Triterpene 1 (27.0 mg) was firstly isolated from Catha cassinoides (Betancor et al., 1980), and only 1D NMR spectral data were reported for this compound. By the analysis of IR spectrum of 1 were observed absorption bands at 3533 cm-1, characteristic of OH group, at 1715 cm-1 associated to C=O group, and at 1059 cm-1, attributed to saturated primary alcohol (Barbosa, 2007). Through 13C NMR spectrum of 1 was possible to identify the presence of 7 CH3, 12 CH2, 4 CH and 7 quaternary carbons (Table 1). The characteristic downfield signal at δC 71.90 was attributed to carbon attached to hydroxyl group. The complete NMR chemical shift assignments were performed through HMBC, HSQC, and NOESY. The HMBC contours map showed correlations of the signal at δC 213.30 (C=O) with δH 2.37 (H-2), δH 2.23 (q, H-4) and ´H 0.87 (d, H-23). Consequently, the signal at δC 213.30 was attributed to carbon C-3. Through comparison of the literature data (Mahato & Kundu, 1994) with the correlations observed in HSQC spectra, between δC 71.90 with δHa 3.35 and 3.43, δC 59.44 with δH 1.54, these carbon signals were respectively attributed to C-30 and C-10. The correlations of the signal at δC 6.83 with δH 0.87, and δC 14.65 with δH 0.73, allowed to attribute the chemical shift of C-23 and C-24. In HMBC spectra were observed correlations between the signal of carbinolic hydrogen (δHa 3.35 and δHb 3.43) with two signals: one associated to non-hydrogenated carbon (δC 33.36; C-20) and other correspondent to methyl group (δC 28.93; C-29). These correlations sequence confirm the position of the hydroxyl group at C-30. In the NOESY map, was observed that the signal of hydrogen H-30a (δH 3.35) correlates with the signal of H-18 (δH 1.51) confirming the position of hydroxyl in C-30. NOESY correlations of H-24 (δH 0.73) with H-23 (δH 0.87) and H-28 (δH 1.15) with H-30b (δH 3.43) also were observed. The HMBC, HSQC and NOESY data confirm the relative stereochemistry of 30-hidroxyfriedelan-3-one (1). This is the first time that 2D NMR spectral data were attributed for compound 1.
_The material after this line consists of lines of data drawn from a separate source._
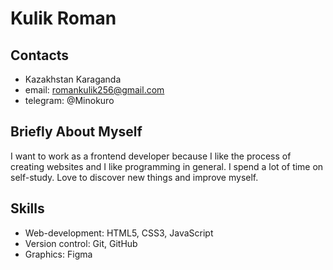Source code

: # Kulik Roman

## Contacts

- Kazakhstan Karaganda
- email: romankulik256@gmail.com
- telegram: @Minokuro

## Briefly About Myself

I want to work as a frontend developer because I like the process of creating websites and I like programming in general.
I spend a lot of time on self-study. Love to discover new things and improve myself.

## Skills

- Web-development: HTML5, CSS3, JavaScript
- Version control: Git, GitHub
- Graphics: Figma
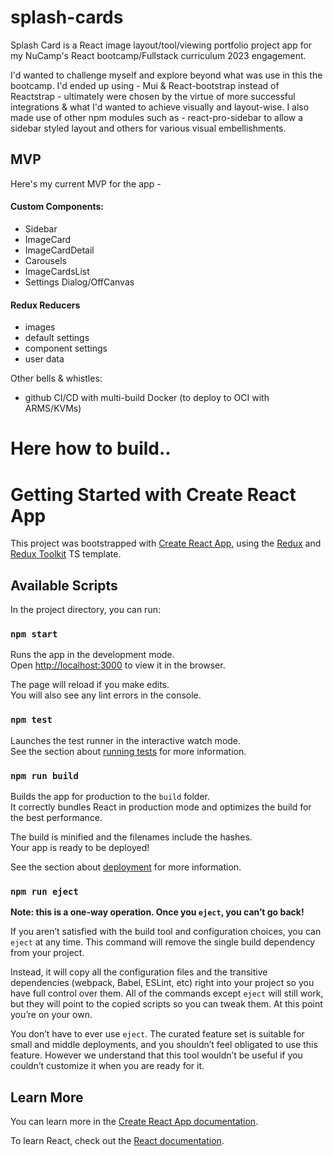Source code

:# splash-cards

Splash Card is a React image layout/tool/viewing portfolio project app for my NuCamp's React bootcamp/Fullstack curriculum 2023 engagement.

I'd wanted to challenge myself and explore beyond what was use in this the bootcamp.  I'd ended up using - Mui & React-bootstrap instead of Reactstrap - ultimately were chosen by the virtue of more successful integrations & what I'd wanted to achieve visually and layout-wise.  I also made use of other npm modules such as - react-pro-sidebar to allow a sidebar styled layout and others for various visual embellishments.

## MVP
Here's my current MVP for the app -

#### Custom Components:
- Sidebar
- ImageCard
- ImageCardDetail
- Carousels
- ImageCardsList
- Settings Dialog/OffCanvas

#### Redux Reducers
- images
- default settings
- component settings
- user data

Other bells & whistles:
 - github CI/CD with multi-build Docker (to deploy to OCI with ARMS/KVMs)

# Here how to build..
# Getting Started with Create React App

This project was bootstrapped with [Create React App](https://github.com/facebook/create-react-app), using the [Redux](https://redux.js.org/) and [Redux Toolkit](https://redux-toolkit.js.org/) TS template.

## Available Scripts

In the project directory, you can run:

### `npm start`

Runs the app in the development mode.\
Open [http://localhost:3000](http://localhost:3000) to view it in the browser.

The page will reload if you make edits.\
You will also see any lint errors in the console.

### `npm test`

Launches the test runner in the interactive watch mode.\
See the section about [running tests](https://facebook.github.io/create-react-app/docs/running-tests) for more information.

### `npm run build`

Builds the app for production to the `build` folder.\
It correctly bundles React in production mode and optimizes the build for the best performance.

The build is minified and the filenames include the hashes.\
Your app is ready to be deployed!

See the section about [deployment](https://facebook.github.io/create-react-app/docs/deployment) for more information.

### `npm run eject`

**Note: this is a one-way operation. Once you `eject`, you can’t go back!**

If you aren’t satisfied with the build tool and configuration choices, you can `eject` at any time. This command will remove the single build dependency from your project.

Instead, it will copy all the configuration files and the transitive dependencies (webpack, Babel, ESLint, etc) right into your project so you have full control over them. All of the commands except `eject` will still work, but they will point to the copied scripts so you can tweak them. At this point you’re on your own.

You don’t have to ever use `eject`. The curated feature set is suitable for small and middle deployments, and you shouldn’t feel obligated to use this feature. However we understand that this tool wouldn’t be useful if you couldn’t customize it when you are ready for it.

## Learn More

You can learn more in the [Create React App documentation](https://facebook.github.io/create-react-app/docs/getting-started).

To learn React, check out the [React documentation](https://reactjs.org/).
Triterpene 2 (227.0 mg) was isolated as a white solid. The IR spectrum presented absorption bands correspondent to group CH (2970 cm-1 and 2849 cm-1) and C=O (1715 cm-1 and 1687 cm-1) (Barbosa, 2007). The 13C NMR and DEPT-135 spectra of 2 showed signals of 8 CH3, 10 CH2, 4 CH and eight quaternary carbons. There were observed signals at δC 218.97 and at δC 213.67, attributed to carbonyl at C-3 and C-16. Compound 2 (3,16-dioxofriedelane) was for the first time isolated from Maytenus diversifolia (Nozaki et al., 1986).
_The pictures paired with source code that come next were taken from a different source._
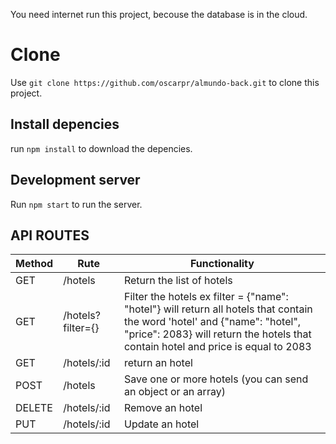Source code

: You need internet run this project, becouse the database is in the cloud.


# Clone

Use `git clone https://github.com/oscarpr/almundo-back.git` to clone this project.

## Install depencies

run `npm install` to download the depencies.

## Development server

Run `npm start` to run the server.

## API ROUTES


| Method | Rute                  | Functionality            |
| ---  | ---  | ---    |
| GET    | /hotels               | Return the list of hotels      |
| GET    | /hotels?filter={}     | Filter the hotels ex filter = {"name": "hotel"} will return all hotels that contain the word 'hotel' and {"name": "hotel", "price": 2083} will return the hotels that contain hotel and price is equal to 2083 |
| GET    | /hotels/:id           | return an hotel         |
| POST   | /hotels               | Save one or more hotels (you can send an object or an array)     |
| DELETE | /hotels/:id           | Remove an hotel          |
| PUT    | /hotels/:id           | Update an hotel         |



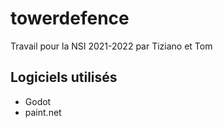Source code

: # towerdefence
Travail pour la NSI 2021-2022 par Tiziano et Tom
## Logiciels utilisés
* Godot
* paint.net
The 13C NMR spectrum of triterpene 3 (13.0 mg) showed signal at δH 214.59 (C=O) and signals at δH 6.73 and δH 14.56, attributed to methyl groups, which with the absence of double bonds signals suggested a friedelane structure (Mahato & Kundu, 1994). Triterpene 3 was identified as friedelin, which was previously isolated from hexane extract of the leaves of M. salicifolia (Miranda et al., 2006). Friedelin and 3β-friedelinol has been used in quality control of species of the genera Maytenus, particularly of Maytenus ilicifolia (Valladão et al., 2009).
The 13C NMR spectrum of triterpene 4 (25.0 mg) showed signal at δC 109.68 and δC 150.47, attributed to olefinic carbon, and at δC 78.97 associated to carbinolic carbon (C-3). By the comparison of carbon signals with literature data (Mahato & Kundu, 1994), compound 4 was identified as lupeol (Miranda et al., 2006). This triterpene is found in fig, mango and other fruits, and has paying attention due to its antioxidant activity, induction of apoptosis and antiproliferative properties (Nigam et al., 2009).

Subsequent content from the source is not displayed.